For now though it looks like a Thompson-Feingold race would be a toss up. And it appears a Thompson candidacy is the only way this contest will be close. Against existing Republican candidates Terrence Wall and Dave Westlake, Feingold leads by margins of 48-34 and 48-31 respectively.

For the GOP to have even a small chance at taking back the Senate this year, this is a seat it probably needs to win. Thompson's final decision could have pretty significant national implications.

Full results here

9 comments:

Anonymous said...

Another PPP poll conflicting with non-partisan polling.

Every WPRI and Rasmussen poll has shown Thompson leading, with good favorable ratings. PPP is the only poll showing Thompson trailing, with negative(!) favorability.

Doesn't pass the smell test.

Has the management of PPP contributed to Feingold's campaign? Dooes PPP have a business relationship with Feingold?

Full disclosure, please.

Tom Jensen said...

I really love being lectured on transparency by an anonymous commenter. Why don't you have the guts to post your name on your screeds and then maybe we can talk.

DonSurber said...

I am a conservative but that is a great answer Tom

Rasmus said...

Oh my god, just look up if they contributed to him on opensecrets.org

It's not THAT hard, is it?

Anonymous said...

Rasmussen non-partisan? You are good making me laugh :))
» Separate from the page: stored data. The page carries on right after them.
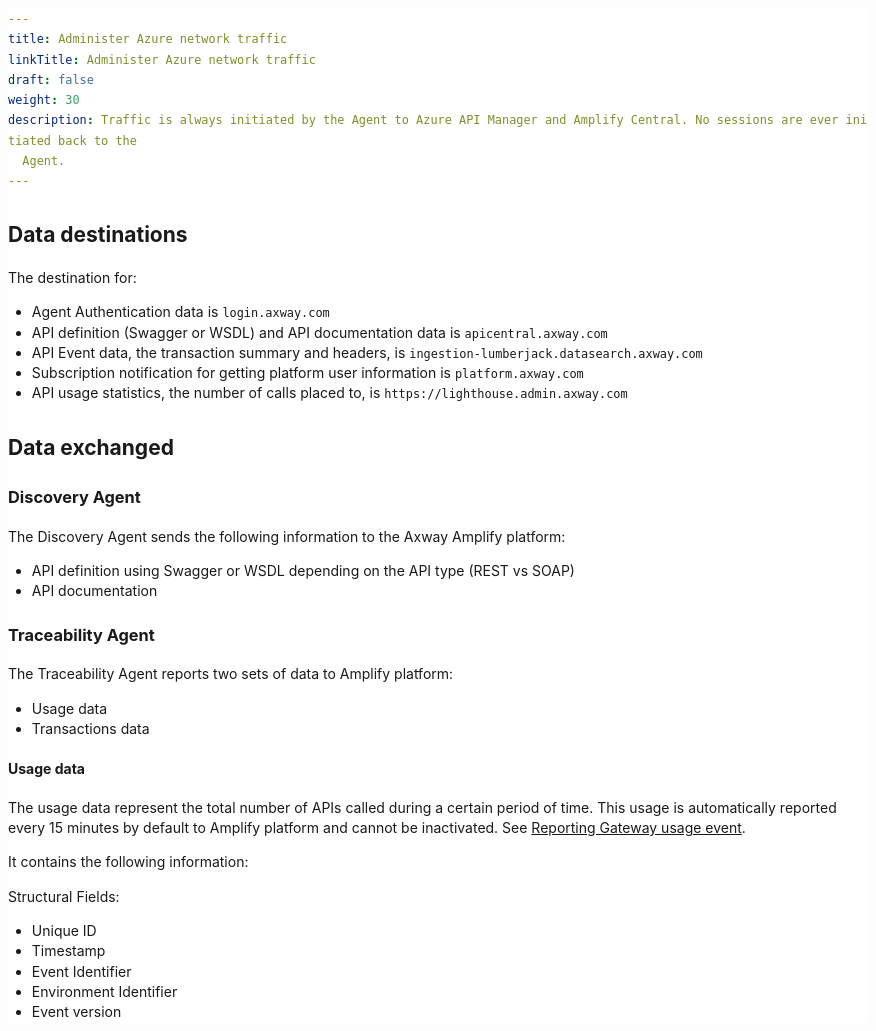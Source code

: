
 ```yaml
---
title: Administer Azure network traffic
linkTitle: Administer Azure network traffic
draft: false
weight: 30
description: Traffic is always initiated by the Agent to Azure API Manager and Amplify Central. No sessions are ever initiated back to the
  Agent.
---
```


## Data destinations

The destination for:

* Agent Authentication data is `login.axway.com`
* API definition (Swagger or WSDL) and API documentation data is `apicentral.axway.com`
* API Event data, the transaction summary and headers, is `ingestion-lumberjack.datasearch.axway.com`
* Subscription notification for getting platform user information is `platform.axway.com`
* API usage statistics, the number of calls placed to, is `https://lighthouse.admin.axway.com`

## Data exchanged

### Discovery Agent

The Discovery Agent sends the following information to the Axway Amplify platform:

* API definition using Swagger or WSDL depending on the API type (REST vs SOAP)
* API documentation

### Traceability Agent

The Traceability Agent reports two sets of data to Amplify platform:

* Usage data
* Transactions data

#### Usage data

The usage data represent the total number of APIs called during a certain period of time. This usage is automatically reported every 15 minutes by default to Amplify platform and cannot be inactivated. See [Reporting Gateway usage event](/docs/connect_manage_environ/connected-agent-common-reference/traceability_usage/#reporting-gateway-usage-event).

It contains the following information:

Structural Fields:

* Unique ID
* Timestamp
* Event Identifier
* Environment Identifier
* Event version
The last months Rasmussen gives crazy numbers for very much states, and WI is one of their first targets (as are PA, IL, MI, CO or MN).

But now I have not problem with Rasmussen polls because I decide ignore all they.

One friend in Swing State Project call Rasmussen "PINO" (Pollster in name only). And he is just right.

xoff said...

Rasmussen and WPRI are non-partisan? Au contraire. WPRI is run by a bunch of former Thompson staffers, and Rasmussen is a Republican firm.

Dave said...

It's half a great answer. While WPRI is different, Rasmussen is Thompson +2, with a 4.5% margin of error. Given the PPP poll's margin of error Rasmussen and PPP could be identical.

The biggest difference in most polls has to do with weighting. PPP has given the Republicans less of an enthusiasm gap than some other pollsters. I believe PPP overweights Democrats and underweights Republicans. I believe a state that is 35% Democrat 32% Republican will vote 35% Republican 32% Democrat this year. Clearly Tom doesn't.

Since Thompson isn't actually running I think we can give him a little flexibility here.

Dave said...

As I bet Tom will confirm there is nothing amiss about Rasmussen's surveys. In many cases, however, they've been weighting Republicans heavier than other pollsters. They are one of the few pollsters that uses a "Likely Voter" screen. Some of the skew can be attributed to that. Rasmussen's model ended up being spot on in New Jersey and Massachusetts.

To dismiss Rasmussen's polls out of hand behind because you don't like the result shows ignorance of polling. If Rasmussen continues to be right in their likely voter formula in upcoming special elections other pollsters will adjust their model. Determining the enthusiasm gap will be one of the big challenges for pollsters this year.

Christian Liberty said...

Rasmussen is one of the most accurate polls around. For leftists to try to PRETEND otherwise is just laughable.